THE TASK – The expected output is every entry, repeated word for word.

GIVEN INFORMATION –
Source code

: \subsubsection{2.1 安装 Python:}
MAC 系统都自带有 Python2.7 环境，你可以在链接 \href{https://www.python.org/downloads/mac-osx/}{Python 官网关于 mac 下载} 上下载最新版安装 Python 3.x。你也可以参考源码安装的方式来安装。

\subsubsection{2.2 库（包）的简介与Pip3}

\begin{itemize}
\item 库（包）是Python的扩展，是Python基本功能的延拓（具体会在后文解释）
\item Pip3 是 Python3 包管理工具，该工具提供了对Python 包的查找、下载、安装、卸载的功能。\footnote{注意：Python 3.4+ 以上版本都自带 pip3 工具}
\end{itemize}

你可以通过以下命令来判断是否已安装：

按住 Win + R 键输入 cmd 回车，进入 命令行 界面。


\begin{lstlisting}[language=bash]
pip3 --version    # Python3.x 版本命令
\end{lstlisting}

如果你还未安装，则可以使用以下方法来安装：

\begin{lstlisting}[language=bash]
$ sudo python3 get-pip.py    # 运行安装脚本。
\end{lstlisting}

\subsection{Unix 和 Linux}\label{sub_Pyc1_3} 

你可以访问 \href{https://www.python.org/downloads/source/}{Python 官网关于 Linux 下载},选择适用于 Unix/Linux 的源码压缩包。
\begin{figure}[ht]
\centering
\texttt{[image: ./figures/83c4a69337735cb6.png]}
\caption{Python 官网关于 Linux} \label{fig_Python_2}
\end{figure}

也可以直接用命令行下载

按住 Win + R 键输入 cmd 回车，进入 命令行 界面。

RESULT OF THIS TASK –
Source code

: \subsubsection{2.1 安装 Python:}
MAC 系统都自带有 Python2.7 环境，你可以在链接 \href{https://www.python.org/downloads/mac-osx/}{Python 官网关于 mac 下载} 上下载最新版安装 Python 3.x。你也可以参考源码安装的方式来安装。

\subsubsection{2.2 库（包）的简介与Pip3}

\begin{itemize}
\item 库（包）是Python的扩展，是Python基本功能的延拓（具体会在后文解释）
\item Pip3 是 Python3 包管理工具，该工具提供了对Python 包的查找、下载、安装、卸载的功能。\footnote{注意：Python 3.4+ 以上版本都自带 pip3 工具}
\end{itemize}

你可以通过以下命令来判断是否已安装：

按住 Win + R 键输入 cmd 回车，进入 命令行 界面。


\begin{lstlisting}[language=bash]
pip3 --version    # Python3.x 版本命令
\end{lstlisting}

如果你还未安装，则可以使用以下方法来安装：

\begin{lstlisting}[language=bash]
$ sudo python3 get-pip.py    # 运行安装脚本。
\end{lstlisting}

\subsection{Unix 和 Linux}\label{sub_Pyc1_3} 

你可以访问 \href{https://www.python.org/downloads/source/}{Python 官网关于 Linux 下载},选择适用于 Unix/Linux 的源码压缩包。
\begin{figure}[ht]
\centering
\texttt{[image: ./figures/83c4a69337735cb6.png]}
\caption{Python 官网关于 Linux} \label{fig_Python_2}
\end{figure}

也可以直接用命令行下载

按住 Win + R 键输入 cmd 回车，进入 命令行 界面。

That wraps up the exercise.